--- Input ---

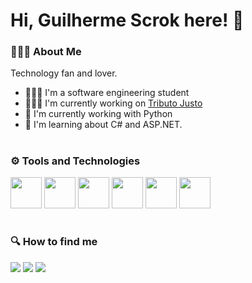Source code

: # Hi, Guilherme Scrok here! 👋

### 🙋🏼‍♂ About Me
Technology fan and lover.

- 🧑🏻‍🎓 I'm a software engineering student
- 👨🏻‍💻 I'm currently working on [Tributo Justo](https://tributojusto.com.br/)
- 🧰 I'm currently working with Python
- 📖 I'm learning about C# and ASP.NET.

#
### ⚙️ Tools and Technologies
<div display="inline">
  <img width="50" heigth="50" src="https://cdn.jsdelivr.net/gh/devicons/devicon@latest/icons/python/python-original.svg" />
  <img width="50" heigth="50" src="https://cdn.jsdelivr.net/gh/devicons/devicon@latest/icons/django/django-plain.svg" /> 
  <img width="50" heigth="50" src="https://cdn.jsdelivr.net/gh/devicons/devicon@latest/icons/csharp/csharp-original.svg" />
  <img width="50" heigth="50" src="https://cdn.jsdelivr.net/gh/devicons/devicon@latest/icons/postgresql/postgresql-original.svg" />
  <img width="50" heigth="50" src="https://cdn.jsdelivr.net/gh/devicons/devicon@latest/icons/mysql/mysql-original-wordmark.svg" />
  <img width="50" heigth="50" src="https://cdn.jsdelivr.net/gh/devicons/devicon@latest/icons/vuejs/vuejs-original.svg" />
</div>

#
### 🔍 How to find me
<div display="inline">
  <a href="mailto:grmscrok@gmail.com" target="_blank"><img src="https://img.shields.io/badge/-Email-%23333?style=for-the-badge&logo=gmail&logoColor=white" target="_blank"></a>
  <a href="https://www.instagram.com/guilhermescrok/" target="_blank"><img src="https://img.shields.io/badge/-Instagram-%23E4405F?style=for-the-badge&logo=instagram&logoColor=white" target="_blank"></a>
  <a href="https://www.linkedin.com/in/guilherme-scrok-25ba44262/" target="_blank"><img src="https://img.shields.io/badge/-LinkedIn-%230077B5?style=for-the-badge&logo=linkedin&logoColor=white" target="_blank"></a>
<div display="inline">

---

## Assigned task
Only the records are wanted, copied exactly, with the pictures dropped.

## Written solution
Source code

: # Hi, Guilherme Scrok here! 👋

### 🙋🏼‍♂ About Me
Technology fan and lover.

- 🧑🏻‍🎓 I'm a software engineering student
- 👨🏻‍💻 I'm currently working on [Tributo Justo](https://tributojusto.com.br/)
- 🧰 I'm currently working with Python
- 📖 I'm learning about C# and ASP.NET.

#
### ⚙️ Tools and Technologies
<div display="inline">
  <img width="50" heigth="50" src="https://cdn.jsdelivr.net/gh/devicons/devicon@latest/icons/python/python-original.svg" />
  <img width="50" heigth="50" src="https://cdn.jsdelivr.net/gh/devicons/devicon@latest/icons/django/django-plain.svg" /> 
  <img width="50" heigth="50" src="https://cdn.jsdelivr.net/gh/devicons/devicon@latest/icons/csharp/csharp-original.svg" />
  <img width="50" heigth="50" src="https://cdn.jsdelivr.net/gh/devicons/devicon@latest/icons/postgresql/postgresql-original.svg" />
  <img width="50" heigth="50" src="https://cdn.jsdelivr.net/gh/devicons/devicon@latest/icons/mysql/mysql-original-wordmark.svg" />
  <img width="50" heigth="50" src="https://cdn.jsdelivr.net/gh/devicons/devicon@latest/icons/vuejs/vuejs-original.svg" />
</div>

#
### 🔍 How to find me
<div display="inline">
  <a href="mailto:grmscrok@gmail.com" target="_blank"><img src="https://img.shields.io/badge/-Email-%23333?style=for-the-badge&logo=gmail&logoColor=white" target="_blank"></a>
  <a href="https://www.instagram.com/guilhermescrok/" target="_blank"><img src="https://img.shields.io/badge/-Instagram-%23E4405F?style=for-the-badge&logo=instagram&logoColor=white" target="_blank"></a>
  <a href="https://www.linkedin.com/in/guilherme-scrok-25ba44262/" target="_blank"><img src="https://img.shields.io/badge/-LinkedIn-%230077B5?style=for-the-badge&logo=linkedin&logoColor=white" target="_blank"></a>
<div display="inline">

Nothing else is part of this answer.